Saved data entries

>>

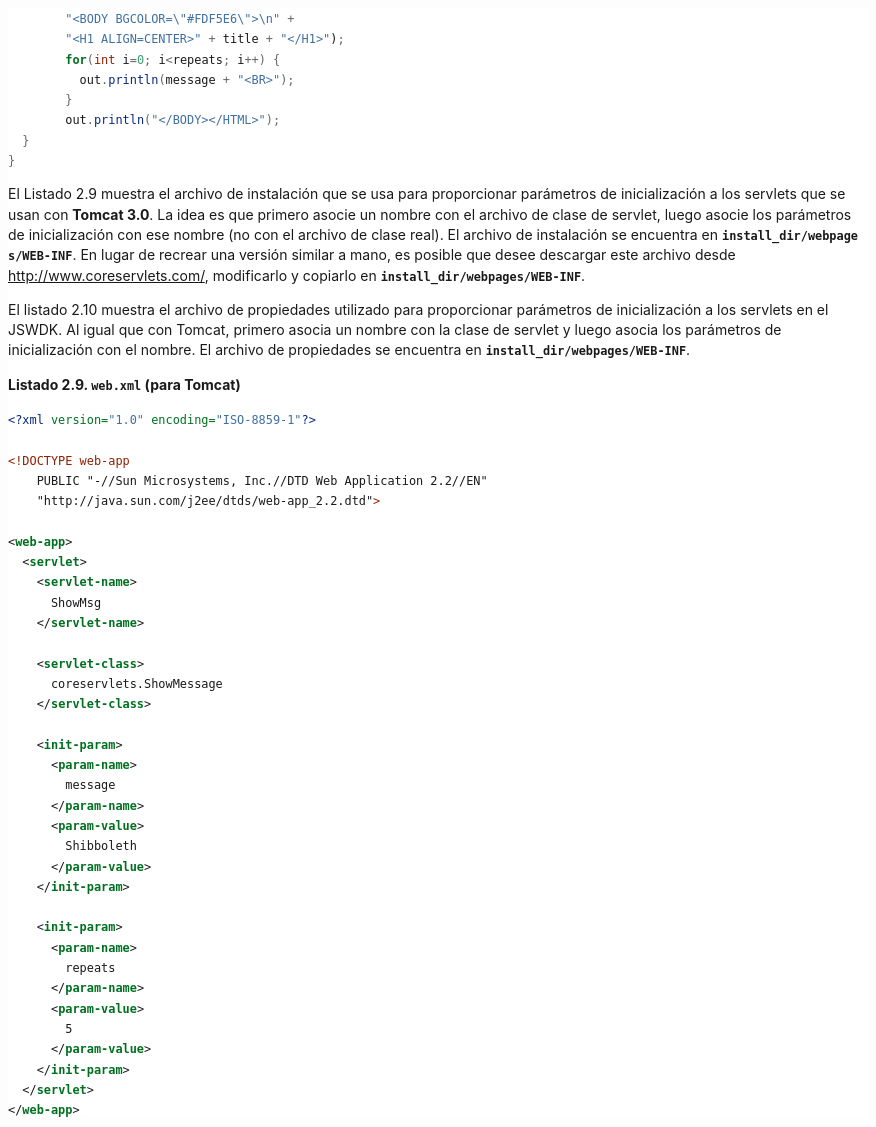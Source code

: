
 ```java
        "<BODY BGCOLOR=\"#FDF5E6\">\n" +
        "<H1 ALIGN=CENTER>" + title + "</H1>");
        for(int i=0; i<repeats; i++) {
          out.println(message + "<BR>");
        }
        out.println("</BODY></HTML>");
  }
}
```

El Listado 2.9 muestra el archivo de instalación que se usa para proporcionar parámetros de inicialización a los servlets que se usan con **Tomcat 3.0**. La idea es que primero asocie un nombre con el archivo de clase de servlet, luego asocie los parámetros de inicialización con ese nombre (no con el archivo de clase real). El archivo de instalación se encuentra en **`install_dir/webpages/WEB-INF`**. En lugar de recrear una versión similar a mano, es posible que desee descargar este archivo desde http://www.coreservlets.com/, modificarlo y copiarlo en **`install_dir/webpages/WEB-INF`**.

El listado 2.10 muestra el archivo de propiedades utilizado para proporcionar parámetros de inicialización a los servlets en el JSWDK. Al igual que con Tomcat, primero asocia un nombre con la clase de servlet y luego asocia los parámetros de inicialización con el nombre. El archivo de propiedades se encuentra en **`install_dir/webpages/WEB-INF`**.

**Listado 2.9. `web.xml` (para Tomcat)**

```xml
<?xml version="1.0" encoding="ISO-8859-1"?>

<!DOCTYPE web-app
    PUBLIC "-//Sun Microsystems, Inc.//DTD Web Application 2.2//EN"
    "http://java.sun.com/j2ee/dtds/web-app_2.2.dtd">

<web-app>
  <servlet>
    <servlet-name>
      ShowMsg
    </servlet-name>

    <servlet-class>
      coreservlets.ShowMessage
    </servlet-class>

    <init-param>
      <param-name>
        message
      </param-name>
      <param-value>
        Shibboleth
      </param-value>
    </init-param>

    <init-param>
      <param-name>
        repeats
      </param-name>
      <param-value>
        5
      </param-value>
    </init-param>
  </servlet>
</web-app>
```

<<

The lines you need are those with the word "BODY"; list them from the entries.

#### The answer
        "<BODY BGCOLOR=\"#FDF5E6\">\n" +
        out.println("</BODY></HTML>");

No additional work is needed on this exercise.